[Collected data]
——————
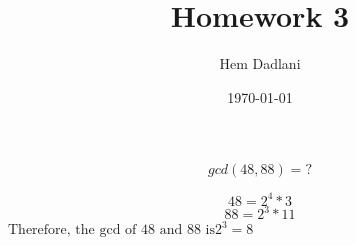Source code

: \documentclass{article}
\title{Homework 3}
\author{Hem Dadlani}
\date{\today}
\begin{document}
\maketitle

\begin{problem}
    $$gcd(48,88) = ?$$
    \begin{solution}
        $$48 = 2^4 * 3$$
        $$88 = 2^3 * 11$$
        $\text{Therefore, the gcd of 48 and 88 is} 2^3 = 8$

    \end{solution}
\end{problem}

\begin{problem}
    
\end{problem}
\end{document}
——————
## Task requirements
Give the entries again without a single change, but with no pictures.

## Expected output
Source code

: \documentclass{article}
\title{Homework 3}
\author{Hem Dadlani}
\date{\today}
\begin{document}
\maketitle

\begin{problem}
    $$gcd(48,88) = ?$$
    \begin{solution}
        $$48 = 2^4 * 3$$
        $$88 = 2^3 * 11$$
        $\text{Therefore, the gcd of 48 and 88 is} 2^3 = 8$

    \end{solution}
\end{problem}

\begin{problem}
    
\end{problem}
\end{document}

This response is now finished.